Ça allait commencer. Je regardais Mister Salsa empoigner son instrument quand je l’ai vu fixer un point, à ma droite. J’aurais pu ne pas vérifier, je savais qu’elle était arrivée. J’ai quand même jeté un œil de côté. Et je n’ai pas été déçu.

Elle, c’était elle. Je ne savais pas comment elle s’appelait. Monsieur Salsa non plus. Mais c’était elle, celle que l’on préfère regarder de loin, celle avec qui l’on voudrait faire un bout de chemin, pourvu que cela se passe sur l’écran, l’écran noir de nos nuits blanches que chantait Nougaro.

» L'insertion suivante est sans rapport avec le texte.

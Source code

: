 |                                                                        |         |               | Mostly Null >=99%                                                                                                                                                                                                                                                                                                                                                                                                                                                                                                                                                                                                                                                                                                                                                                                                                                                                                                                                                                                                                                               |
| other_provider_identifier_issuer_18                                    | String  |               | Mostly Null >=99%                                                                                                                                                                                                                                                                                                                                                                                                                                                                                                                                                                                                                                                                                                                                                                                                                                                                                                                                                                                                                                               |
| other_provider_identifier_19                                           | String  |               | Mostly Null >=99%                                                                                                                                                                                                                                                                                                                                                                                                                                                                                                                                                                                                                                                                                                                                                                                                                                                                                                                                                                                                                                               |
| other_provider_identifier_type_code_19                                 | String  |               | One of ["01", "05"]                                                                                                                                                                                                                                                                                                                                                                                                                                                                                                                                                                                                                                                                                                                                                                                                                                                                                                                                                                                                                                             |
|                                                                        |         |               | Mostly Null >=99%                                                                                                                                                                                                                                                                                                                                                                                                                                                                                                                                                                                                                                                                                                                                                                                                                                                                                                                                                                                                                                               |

Mister Salsa est accompagné ce soir de deux gamins, chacun équipé d’une guitare. L’un d’eux ressemble à Lou Reed, quand il avait vingt ans. Ce Lou Reed-là vient d’un trou perdu de l’intérieur de l’Espírito Santo. Cela en fait le Lou Reed d’Ecoporanga. J’ai toujours voulu connaître Ecoporanga, rapport à son nom. Il y a d’autres villes comme ça dans le monde que j’aurais voulu connaître à cause de leur nom. Je n’en ferai pas la liste, je sais simplement que je n’ai visité aucune d’elles. Visiter des villes ne m’intéresse pas.

Chaque année, est organisée la Roda de botequo. Chaque gargote met à sa carte un plat exceptionnel. Cette année, le Caiana a choisi de mettre en valeur la Ripa na Chulipa. Drôle de nom pour un plat. C’est comme si l’on avait baptisé en français la blanquette de veau du nom de trique ou de bandaison. Concrètement, dans l’assiette, c’est de porc qu’il s’agit. Cuit à l’étouffé avec des rubans d’oignons et de poivrons. Cela fond mollement dans la bouche. La trique, c’est l’os. Ce plat aurait plu à Henri IV.

À la pause, Mister Salsa, s’asseoit à notre table. Voilà qu’il me traite de paresseux. Parce que je ne tiens plus à jour ce foutu blog. Eh, Mister Salsa, il me semble que je viens de ficeler un articulet. Après ça, il y en aura pour dire que je suis contrariant.